An exact copy of all the data is required, with pictures left out.

::: PROVIDED ENTRIES :::

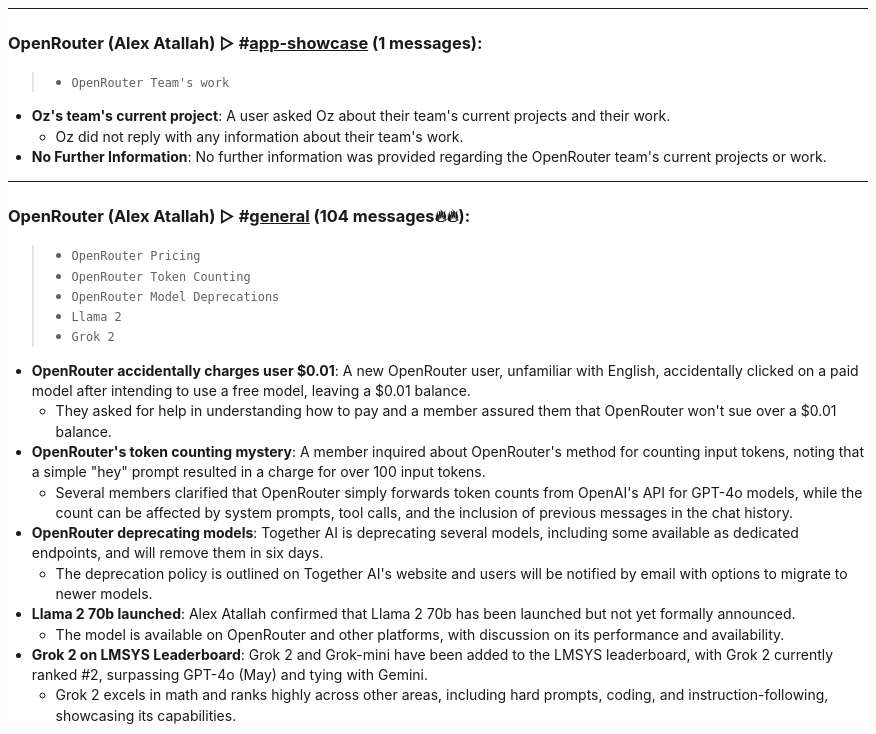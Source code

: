 
  

---


### **OpenRouter (Alex Atallah) ▷ #[app-showcase](https://discord.com/channels/1091220969173028894/1092850552192368710/1276270753532346408)** (1 messages): 

> - `OpenRouter Team's work` 


- **Oz's team's current project**: A user asked Oz about their team's current projects and their work.
   - Oz did not reply with any information about their team's work.
- **No Further Information**: No further information was provided regarding the OpenRouter team's current projects or work.


  

---


### **OpenRouter (Alex Atallah) ▷ #[general](https://discord.com/channels/1091220969173028894/1094454198688546826/1276257332162072617)** (104 messages🔥🔥): 

> - `OpenRouter Pricing`
> - `OpenRouter Token Counting`
> - `OpenRouter Model Deprecations`
> - `Llama 2`
> - `Grok 2` 


- **OpenRouter accidentally charges user $0.01**: A new OpenRouter user, unfamiliar with English, accidentally clicked on a paid model after intending to use a free model, leaving a $0.01 balance.
   - They asked for help in understanding how to pay and a member assured them that OpenRouter won't sue over a $0.01 balance.
- **OpenRouter's token counting mystery**: A member inquired about OpenRouter's method for counting input tokens, noting that a simple "hey" prompt resulted in a charge for over 100 input tokens.
   - Several members clarified that OpenRouter simply forwards token counts from OpenAI's API for GPT-4o models, while the count can be affected by system prompts, tool calls, and the inclusion of previous messages in the chat history.
- **OpenRouter deprecating models**: Together AI is deprecating several models, including some available as dedicated endpoints, and will remove them in six days.
   - The deprecation policy is outlined on Together AI's website and users will be notified by email with options to migrate to newer models.
- **Llama 2 70b launched**: Alex Atallah confirmed that Llama 2 70b has been launched but not yet formally announced.
   - The model is available on OpenRouter and other platforms, with discussion on its performance and availability.
- **Grok 2 on LMSYS Leaderboard**: Grok 2 and Grok-mini have been added to the LMSYS leaderboard, with Grok 2 currently ranked #2, surpassing GPT-4o (May) and tying with Gemini.
   - Grok 2 excels in math and ranks highly across other areas, including hard prompts, coding, and instruction-following, showcasing its capabilities.
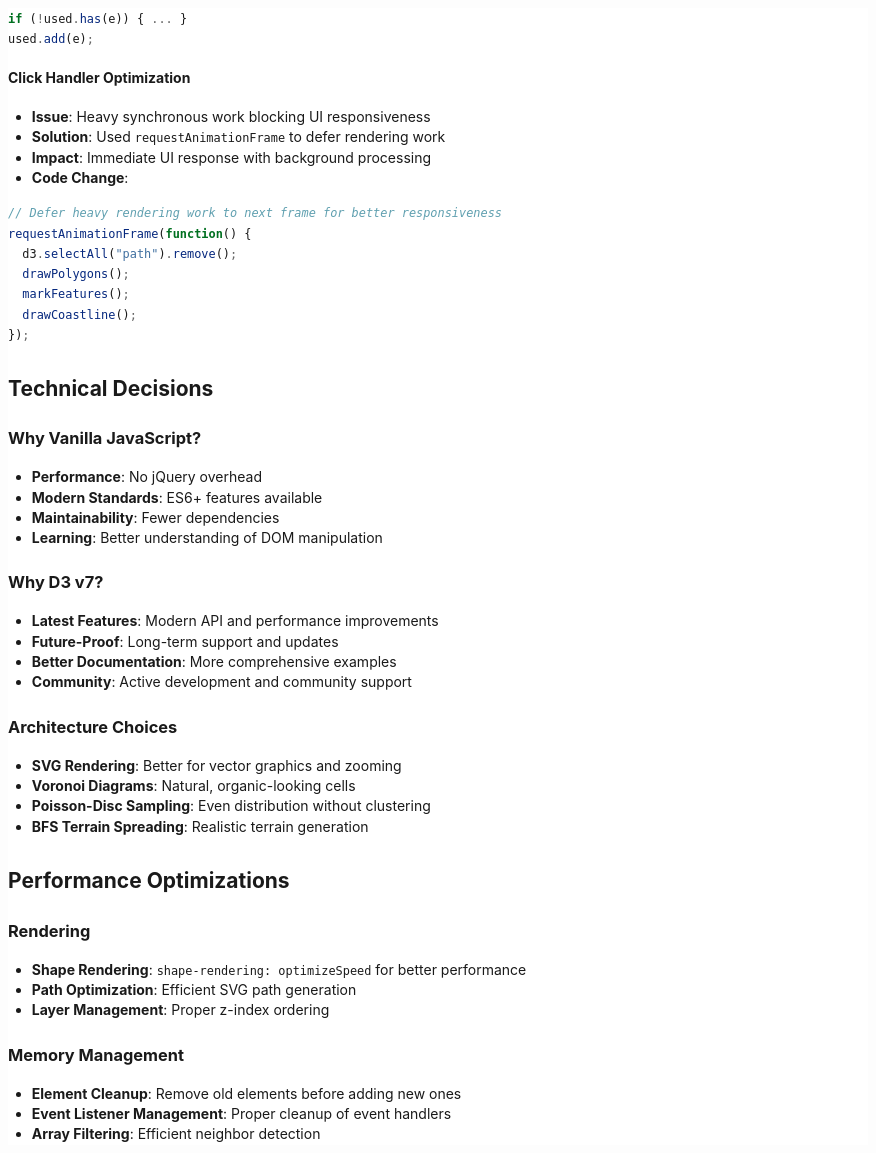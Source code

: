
 ```javascript
if (!used.has(e)) { ... }
used.add(e);
```

#### Click Handler Optimization
- **Issue**: Heavy synchronous work blocking UI responsiveness
- **Solution**: Used `requestAnimationFrame` to defer rendering work
- **Impact**: Immediate UI response with background processing
- **Code Change**:
```javascript
// Defer heavy rendering work to next frame for better responsiveness
requestAnimationFrame(function() {
  d3.selectAll("path").remove();
  drawPolygons();
  markFeatures();
  drawCoastline();
});
```

## Technical Decisions

### Why Vanilla JavaScript?
- **Performance**: No jQuery overhead
- **Modern Standards**: ES6+ features available
- **Maintainability**: Fewer dependencies
- **Learning**: Better understanding of DOM manipulation

### Why D3 v7?
- **Latest Features**: Modern API and performance improvements
- **Future-Proof**: Long-term support and updates
- **Better Documentation**: More comprehensive examples
- **Community**: Active development and community support

### Architecture Choices
- **SVG Rendering**: Better for vector graphics and zooming
- **Voronoi Diagrams**: Natural, organic-looking cells
- **Poisson-Disc Sampling**: Even distribution without clustering
- **BFS Terrain Spreading**: Realistic terrain generation

## Performance Optimizations

### Rendering
- **Shape Rendering**: `shape-rendering: optimizeSpeed` for better performance
- **Path Optimization**: Efficient SVG path generation
- **Layer Management**: Proper z-index ordering

### Memory Management
- **Element Cleanup**: Remove old elements before adding new ones
- **Event Listener Management**: Proper cleanup of event handlers
- **Array Filtering**: Efficient neighbor detection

:::

§ SOLVED EXERCISE:
Source code

: 
  

---


### **OpenRouter (Alex Atallah) ▷ #[app-showcase](https://discord.com/channels/1091220969173028894/1092850552192368710/1276270753532346408)** (1 messages): 

> - `OpenRouter Team's work` 


- **Oz's team's current project**: A user asked Oz about their team's current projects and their work.
   - Oz did not reply with any information about their team's work.
- **No Further Information**: No further information was provided regarding the OpenRouter team's current projects or work.


  

---


### **OpenRouter (Alex Atallah) ▷ #[general](https://discord.com/channels/1091220969173028894/1094454198688546826/1276257332162072617)** (104 messages🔥🔥): 

> - `OpenRouter Pricing`
> - `OpenRouter Token Counting`
> - `OpenRouter Model Deprecations`
> - `Llama 2`
> - `Grok 2` 


- **OpenRouter accidentally charges user $0.01**: A new OpenRouter user, unfamiliar with English, accidentally clicked on a paid model after intending to use a free model, leaving a $0.01 balance.
   - They asked for help in understanding how to pay and a member assured them that OpenRouter won't sue over a $0.01 balance.
- **OpenRouter's token counting mystery**: A member inquired about OpenRouter's method for counting input tokens, noting that a simple "hey" prompt resulted in a charge for over 100 input tokens.
   - Several members clarified that OpenRouter simply forwards token counts from OpenAI's API for GPT-4o models, while the count can be affected by system prompts, tool calls, and the inclusion of previous messages in the chat history.
- **OpenRouter deprecating models**: Together AI is deprecating several models, including some available as dedicated endpoints, and will remove them in six days.
   - The deprecation policy is outlined on Together AI's website and users will be notified by email with options to migrate to newer models.
- **Llama 2 70b launched**: Alex Atallah confirmed that Llama 2 70b has been launched but not yet formally announced.
   - The model is available on OpenRouter and other platforms, with discussion on its performance and availability.
- **Grok 2 on LMSYS Leaderboard**: Grok 2 and Grok-mini have been added to the LMSYS leaderboard, with Grok 2 currently ranked #2, surpassing GPT-4o (May) and tying with Gemini.
   - Grok 2 excels in math and ranks highly across other areas, including hard prompts, coding, and instruction-following, showcasing its capabilities.
Source code

:
 ```javascript
if (!used.has(e)) { ... }
used.add(e);
```

#### Click Handler Optimization
- **Issue**: Heavy synchronous work blocking UI responsiveness
- **Solution**: Used `requestAnimationFrame` to defer rendering work
- **Impact**: Immediate UI response with background processing
- **Code Change**:
```javascript
// Defer heavy rendering work to next frame for better responsiveness
requestAnimationFrame(function() {
  d3.selectAll("path").remove();
  drawPolygons();
  markFeatures();
  drawCoastline();
});
```

## Technical Decisions

### Why Vanilla JavaScript?
- **Performance**: No jQuery overhead
- **Modern Standards**: ES6+ features available
- **Maintainability**: Fewer dependencies
- **Learning**: Better understanding of DOM manipulation

### Why D3 v7?
- **Latest Features**: Modern API and performance improvements
- **Future-Proof**: Long-term support and updates
- **Better Documentation**: More comprehensive examples
- **Community**: Active development and community support

### Architecture Choices
- **SVG Rendering**: Better for vector graphics and zooming
- **Voronoi Diagrams**: Natural, organic-looking cells
- **Poisson-Disc Sampling**: Even distribution without clustering
- **BFS Terrain Spreading**: Realistic terrain generation

## Performance Optimizations

### Rendering
- **Shape Rendering**: `shape-rendering: optimizeSpeed` for better performance
- **Path Optimization**: Efficient SVG path generation
- **Layer Management**: Proper z-index ordering

### Memory Management
- **Element Cleanup**: Remove old elements before adding new ones
- **Event Listener Management**: Proper cleanup of event handlers
- **Array Filtering**: Efficient neighbor detection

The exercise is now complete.